* _What you should do_
Please repeat every line below exactly, from the first to the last.

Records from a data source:

▶

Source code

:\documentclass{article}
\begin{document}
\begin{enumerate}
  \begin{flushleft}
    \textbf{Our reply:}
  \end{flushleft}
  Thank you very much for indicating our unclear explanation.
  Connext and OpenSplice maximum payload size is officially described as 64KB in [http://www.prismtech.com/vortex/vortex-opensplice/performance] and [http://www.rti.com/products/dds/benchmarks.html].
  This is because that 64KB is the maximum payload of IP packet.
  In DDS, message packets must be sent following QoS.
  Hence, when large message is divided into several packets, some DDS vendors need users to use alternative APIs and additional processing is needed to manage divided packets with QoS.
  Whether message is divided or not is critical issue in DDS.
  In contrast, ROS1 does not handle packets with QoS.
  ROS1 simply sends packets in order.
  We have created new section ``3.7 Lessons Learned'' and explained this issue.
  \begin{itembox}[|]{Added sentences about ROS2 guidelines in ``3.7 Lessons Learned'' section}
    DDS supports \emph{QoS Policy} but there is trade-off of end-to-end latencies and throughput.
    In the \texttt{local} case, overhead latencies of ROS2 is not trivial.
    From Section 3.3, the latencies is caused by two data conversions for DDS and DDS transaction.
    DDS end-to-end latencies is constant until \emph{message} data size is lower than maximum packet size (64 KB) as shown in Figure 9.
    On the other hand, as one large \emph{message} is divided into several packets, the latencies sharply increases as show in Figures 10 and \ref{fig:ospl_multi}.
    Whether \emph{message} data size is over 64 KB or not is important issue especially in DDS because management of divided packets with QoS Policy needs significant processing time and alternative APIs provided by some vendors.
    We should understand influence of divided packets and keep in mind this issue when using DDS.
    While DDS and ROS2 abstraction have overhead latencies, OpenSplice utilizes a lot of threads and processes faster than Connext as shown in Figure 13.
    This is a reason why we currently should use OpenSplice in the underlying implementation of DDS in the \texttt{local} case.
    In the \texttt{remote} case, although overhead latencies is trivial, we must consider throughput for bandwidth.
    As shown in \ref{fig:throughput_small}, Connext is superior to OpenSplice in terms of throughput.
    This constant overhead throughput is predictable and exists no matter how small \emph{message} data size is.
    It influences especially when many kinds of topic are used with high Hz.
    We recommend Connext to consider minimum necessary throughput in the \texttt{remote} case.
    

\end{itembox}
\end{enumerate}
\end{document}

◀

* _Response to the task_
Source code

:\documentclass{article}
\begin{document}
\begin{enumerate}
  \begin{flushleft}
    \textbf{Our reply:}
  \end{flushleft}
  Thank you very much for indicating our unclear explanation.
  Connext and OpenSplice maximum payload size is officially described as 64KB in [http://www.prismtech.com/vortex/vortex-opensplice/performance] and [http://www.rti.com/products/dds/benchmarks.html].
  This is because that 64KB is the maximum payload of IP packet.
  In DDS, message packets must be sent following QoS.
  Hence, when large message is divided into several packets, some DDS vendors need users to use alternative APIs and additional processing is needed to manage divided packets with QoS.
  Whether message is divided or not is critical issue in DDS.
  In contrast, ROS1 does not handle packets with QoS.
  ROS1 simply sends packets in order.
  We have created new section ``3.7 Lessons Learned'' and explained this issue.
  \begin{itembox}[|]{Added sentences about ROS2 guidelines in ``3.7 Lessons Learned'' section}
    DDS supports \emph{QoS Policy} but there is trade-off of end-to-end latencies and throughput.
    In the \texttt{local} case, overhead latencies of ROS2 is not trivial.
    From Section 3.3, the latencies is caused by two data conversions for DDS and DDS transaction.
    DDS end-to-end latencies is constant until \emph{message} data size is lower than maximum packet size (64 KB) as shown in Figure 9.
    On the other hand, as one large \emph{message} is divided into several packets, the latencies sharply increases as show in Figures 10 and \ref{fig:ospl_multi}.
    Whether \emph{message} data size is over 64 KB or not is important issue especially in DDS because management of divided packets with QoS Policy needs significant processing time and alternative APIs provided by some vendors.
    We should understand influence of divided packets and keep in mind this issue when using DDS.
    While DDS and ROS2 abstraction have overhead latencies, OpenSplice utilizes a lot of threads and processes faster than Connext as shown in Figure 13.
    This is a reason why we currently should use OpenSplice in the underlying implementation of DDS in the \texttt{local} case.
    In the \texttt{remote} case, although overhead latencies is trivial, we must consider throughput for bandwidth.
    As shown in \ref{fig:throughput_small}, Connext is superior to OpenSplice in terms of throughput.
    This constant overhead throughput is predictable and exists no matter how small \emph{message} data size is.
    It influences especially when many kinds of topic are used with high Hz.
    We recommend Connext to consider minimum necessary throughput in the \texttt{remote} case.
    

\end{itembox}
\end{enumerate}
\end{document}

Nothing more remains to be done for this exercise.